Where a line in the records below includes "topic", pull that line out.

RECORDS SUPPLIED:
....

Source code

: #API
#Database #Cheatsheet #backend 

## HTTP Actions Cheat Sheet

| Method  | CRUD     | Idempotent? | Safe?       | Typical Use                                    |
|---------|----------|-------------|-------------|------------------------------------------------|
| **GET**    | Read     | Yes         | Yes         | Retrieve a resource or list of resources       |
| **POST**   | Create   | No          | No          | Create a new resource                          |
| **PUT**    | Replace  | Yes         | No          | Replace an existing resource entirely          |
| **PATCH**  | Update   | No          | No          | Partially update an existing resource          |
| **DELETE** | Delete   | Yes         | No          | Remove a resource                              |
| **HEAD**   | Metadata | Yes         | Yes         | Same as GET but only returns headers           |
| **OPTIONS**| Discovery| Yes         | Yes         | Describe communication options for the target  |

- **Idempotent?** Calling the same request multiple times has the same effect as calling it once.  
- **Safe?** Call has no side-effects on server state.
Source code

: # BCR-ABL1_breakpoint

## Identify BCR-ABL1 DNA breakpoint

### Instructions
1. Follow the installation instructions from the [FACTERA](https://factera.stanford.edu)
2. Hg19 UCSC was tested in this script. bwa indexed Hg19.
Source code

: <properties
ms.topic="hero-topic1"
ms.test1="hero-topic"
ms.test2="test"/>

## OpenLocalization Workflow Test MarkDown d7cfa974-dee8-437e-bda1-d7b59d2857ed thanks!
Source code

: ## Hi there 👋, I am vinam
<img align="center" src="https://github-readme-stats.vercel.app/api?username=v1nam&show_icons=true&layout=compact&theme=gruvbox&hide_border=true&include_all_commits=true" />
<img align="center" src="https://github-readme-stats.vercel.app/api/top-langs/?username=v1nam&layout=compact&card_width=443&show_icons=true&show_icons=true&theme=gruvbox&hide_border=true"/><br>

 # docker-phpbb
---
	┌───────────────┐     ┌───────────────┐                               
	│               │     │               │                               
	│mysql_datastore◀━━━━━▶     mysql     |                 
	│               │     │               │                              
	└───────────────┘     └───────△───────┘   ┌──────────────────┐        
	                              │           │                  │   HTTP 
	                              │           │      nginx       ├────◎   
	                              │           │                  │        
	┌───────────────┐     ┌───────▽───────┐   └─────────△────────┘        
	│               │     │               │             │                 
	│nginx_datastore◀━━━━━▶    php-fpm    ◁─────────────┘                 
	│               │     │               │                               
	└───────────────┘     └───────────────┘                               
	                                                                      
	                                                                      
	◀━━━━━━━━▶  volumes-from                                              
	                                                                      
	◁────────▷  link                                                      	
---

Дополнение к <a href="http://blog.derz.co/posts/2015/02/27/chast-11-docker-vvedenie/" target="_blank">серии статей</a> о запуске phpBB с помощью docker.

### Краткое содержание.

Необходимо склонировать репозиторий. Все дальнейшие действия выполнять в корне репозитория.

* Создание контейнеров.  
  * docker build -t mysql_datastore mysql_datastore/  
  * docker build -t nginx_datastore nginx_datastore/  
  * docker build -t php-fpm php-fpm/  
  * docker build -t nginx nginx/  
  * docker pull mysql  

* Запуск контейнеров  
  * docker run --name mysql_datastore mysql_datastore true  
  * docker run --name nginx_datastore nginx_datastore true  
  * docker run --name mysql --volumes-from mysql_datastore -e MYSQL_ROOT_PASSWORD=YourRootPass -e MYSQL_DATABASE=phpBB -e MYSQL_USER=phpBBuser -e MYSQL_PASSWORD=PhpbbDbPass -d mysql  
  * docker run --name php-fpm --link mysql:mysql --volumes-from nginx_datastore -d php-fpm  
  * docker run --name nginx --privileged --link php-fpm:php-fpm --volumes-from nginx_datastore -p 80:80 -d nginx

....

ANSWER SECTION:
ms.topic="hero-topic1"
ms.test1="hero-topic"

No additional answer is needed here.